-- WHAT THE TASK REQUIRES --
If a line includes "grade", copy it out of the entries.

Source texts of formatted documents
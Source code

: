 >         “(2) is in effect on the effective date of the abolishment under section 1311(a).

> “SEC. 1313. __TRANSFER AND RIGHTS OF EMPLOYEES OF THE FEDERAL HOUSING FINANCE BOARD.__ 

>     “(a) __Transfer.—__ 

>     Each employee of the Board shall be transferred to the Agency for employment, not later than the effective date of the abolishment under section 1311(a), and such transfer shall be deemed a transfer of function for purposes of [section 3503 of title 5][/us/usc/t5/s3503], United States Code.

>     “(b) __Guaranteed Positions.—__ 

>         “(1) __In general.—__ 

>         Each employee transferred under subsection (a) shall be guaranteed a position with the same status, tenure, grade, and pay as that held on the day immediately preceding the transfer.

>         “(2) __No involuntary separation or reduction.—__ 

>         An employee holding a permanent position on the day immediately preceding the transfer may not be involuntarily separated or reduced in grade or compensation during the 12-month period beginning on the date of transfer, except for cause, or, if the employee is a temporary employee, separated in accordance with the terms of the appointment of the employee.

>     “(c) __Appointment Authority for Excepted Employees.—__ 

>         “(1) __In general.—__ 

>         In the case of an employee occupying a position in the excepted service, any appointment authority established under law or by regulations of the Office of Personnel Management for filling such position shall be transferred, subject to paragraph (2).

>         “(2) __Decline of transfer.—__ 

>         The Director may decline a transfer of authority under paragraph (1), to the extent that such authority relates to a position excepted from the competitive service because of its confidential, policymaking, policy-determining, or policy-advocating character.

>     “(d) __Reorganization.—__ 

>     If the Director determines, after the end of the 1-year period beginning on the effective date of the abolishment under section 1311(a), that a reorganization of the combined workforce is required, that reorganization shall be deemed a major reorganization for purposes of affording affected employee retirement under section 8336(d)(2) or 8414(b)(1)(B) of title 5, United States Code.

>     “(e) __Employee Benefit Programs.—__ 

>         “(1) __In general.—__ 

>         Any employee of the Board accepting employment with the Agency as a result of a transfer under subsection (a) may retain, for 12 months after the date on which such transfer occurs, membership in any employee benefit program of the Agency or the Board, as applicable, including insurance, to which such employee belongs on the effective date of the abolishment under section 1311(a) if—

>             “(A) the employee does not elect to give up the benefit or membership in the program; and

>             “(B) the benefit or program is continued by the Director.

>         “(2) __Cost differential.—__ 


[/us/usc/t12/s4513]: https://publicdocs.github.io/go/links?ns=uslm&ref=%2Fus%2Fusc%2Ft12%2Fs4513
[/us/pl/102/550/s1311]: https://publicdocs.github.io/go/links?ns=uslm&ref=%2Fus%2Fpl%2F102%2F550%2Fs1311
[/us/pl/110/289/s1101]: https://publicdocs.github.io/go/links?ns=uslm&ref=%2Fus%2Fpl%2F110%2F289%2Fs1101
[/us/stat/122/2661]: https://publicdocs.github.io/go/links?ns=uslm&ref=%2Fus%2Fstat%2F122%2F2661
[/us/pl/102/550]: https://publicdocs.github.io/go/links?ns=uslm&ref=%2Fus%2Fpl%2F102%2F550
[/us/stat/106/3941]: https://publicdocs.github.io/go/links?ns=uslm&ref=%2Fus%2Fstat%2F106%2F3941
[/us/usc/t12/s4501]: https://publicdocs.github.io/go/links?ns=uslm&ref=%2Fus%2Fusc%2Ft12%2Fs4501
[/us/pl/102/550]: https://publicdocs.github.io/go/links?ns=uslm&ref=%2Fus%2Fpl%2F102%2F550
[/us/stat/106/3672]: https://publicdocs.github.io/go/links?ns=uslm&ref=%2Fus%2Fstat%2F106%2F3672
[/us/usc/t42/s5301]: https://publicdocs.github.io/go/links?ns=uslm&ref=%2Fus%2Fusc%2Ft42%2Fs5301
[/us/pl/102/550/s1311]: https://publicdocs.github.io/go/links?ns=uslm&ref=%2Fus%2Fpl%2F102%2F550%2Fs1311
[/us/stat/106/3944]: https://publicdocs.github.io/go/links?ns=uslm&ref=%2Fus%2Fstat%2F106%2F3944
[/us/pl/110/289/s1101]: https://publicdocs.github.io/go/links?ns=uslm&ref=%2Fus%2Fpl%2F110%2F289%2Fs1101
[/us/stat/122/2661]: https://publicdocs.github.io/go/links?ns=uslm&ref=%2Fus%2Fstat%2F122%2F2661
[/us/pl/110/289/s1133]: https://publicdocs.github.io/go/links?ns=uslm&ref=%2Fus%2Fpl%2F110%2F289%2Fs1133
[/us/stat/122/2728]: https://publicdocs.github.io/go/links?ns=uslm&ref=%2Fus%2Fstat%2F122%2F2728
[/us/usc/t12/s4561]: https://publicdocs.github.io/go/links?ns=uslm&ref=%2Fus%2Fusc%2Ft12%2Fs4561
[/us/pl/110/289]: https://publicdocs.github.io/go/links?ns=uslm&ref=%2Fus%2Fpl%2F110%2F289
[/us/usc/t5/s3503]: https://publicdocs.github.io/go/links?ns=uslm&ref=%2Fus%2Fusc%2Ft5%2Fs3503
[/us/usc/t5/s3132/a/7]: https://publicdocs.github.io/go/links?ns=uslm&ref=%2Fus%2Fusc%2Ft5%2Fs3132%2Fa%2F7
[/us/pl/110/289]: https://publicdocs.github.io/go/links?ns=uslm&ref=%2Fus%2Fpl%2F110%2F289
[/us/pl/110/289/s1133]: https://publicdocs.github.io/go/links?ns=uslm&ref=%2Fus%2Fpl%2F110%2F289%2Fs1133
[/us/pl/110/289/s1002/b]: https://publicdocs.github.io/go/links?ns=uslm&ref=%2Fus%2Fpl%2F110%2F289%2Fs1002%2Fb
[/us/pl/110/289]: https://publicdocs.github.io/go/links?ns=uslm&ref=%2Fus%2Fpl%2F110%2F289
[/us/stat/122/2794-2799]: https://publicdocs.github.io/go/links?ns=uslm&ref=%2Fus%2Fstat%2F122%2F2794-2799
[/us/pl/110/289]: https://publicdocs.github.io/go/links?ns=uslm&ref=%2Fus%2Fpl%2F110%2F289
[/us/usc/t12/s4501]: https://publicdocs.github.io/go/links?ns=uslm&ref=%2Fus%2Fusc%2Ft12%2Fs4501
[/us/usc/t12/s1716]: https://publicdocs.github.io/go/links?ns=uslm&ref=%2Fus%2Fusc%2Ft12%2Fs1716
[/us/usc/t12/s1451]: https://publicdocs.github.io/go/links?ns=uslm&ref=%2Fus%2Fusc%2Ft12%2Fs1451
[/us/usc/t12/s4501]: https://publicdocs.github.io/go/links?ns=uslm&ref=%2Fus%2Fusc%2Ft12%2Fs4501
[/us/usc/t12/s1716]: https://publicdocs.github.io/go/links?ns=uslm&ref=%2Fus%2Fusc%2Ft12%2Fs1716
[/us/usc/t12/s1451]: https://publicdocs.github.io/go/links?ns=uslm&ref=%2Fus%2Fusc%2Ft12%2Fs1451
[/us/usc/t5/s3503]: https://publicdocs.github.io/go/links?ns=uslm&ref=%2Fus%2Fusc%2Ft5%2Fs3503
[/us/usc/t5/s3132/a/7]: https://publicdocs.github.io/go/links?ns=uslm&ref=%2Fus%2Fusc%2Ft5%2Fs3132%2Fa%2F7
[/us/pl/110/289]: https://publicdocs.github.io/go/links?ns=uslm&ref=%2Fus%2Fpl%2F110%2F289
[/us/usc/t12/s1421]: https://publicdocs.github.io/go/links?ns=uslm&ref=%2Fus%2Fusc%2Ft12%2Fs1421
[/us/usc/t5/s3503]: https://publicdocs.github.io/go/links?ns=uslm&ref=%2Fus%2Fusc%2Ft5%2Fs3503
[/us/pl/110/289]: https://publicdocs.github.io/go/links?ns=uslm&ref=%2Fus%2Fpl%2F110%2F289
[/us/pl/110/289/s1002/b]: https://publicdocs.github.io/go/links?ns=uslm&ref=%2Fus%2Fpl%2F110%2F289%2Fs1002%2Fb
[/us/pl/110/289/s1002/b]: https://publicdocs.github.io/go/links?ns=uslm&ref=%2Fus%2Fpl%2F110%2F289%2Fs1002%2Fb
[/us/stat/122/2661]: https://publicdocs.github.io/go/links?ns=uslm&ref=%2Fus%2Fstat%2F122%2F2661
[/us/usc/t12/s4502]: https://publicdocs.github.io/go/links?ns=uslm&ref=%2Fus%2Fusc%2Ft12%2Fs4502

-- SOLVED EXERCISE --
>         Each employee transferred under subsection (a) shall be guaranteed a position with the same status, tenure, grade, and pay as that held on the day immediately preceding the transfer.
>         An employee holding a permanent position on the day immediately preceding the transfer may not be involuntarily separated or reduced in grade or compensation during the 12-month period beginning on the date of transfer, except for cause, or, if the employee is a temporary employee, separated in accordance with the terms of the appointment of the employee.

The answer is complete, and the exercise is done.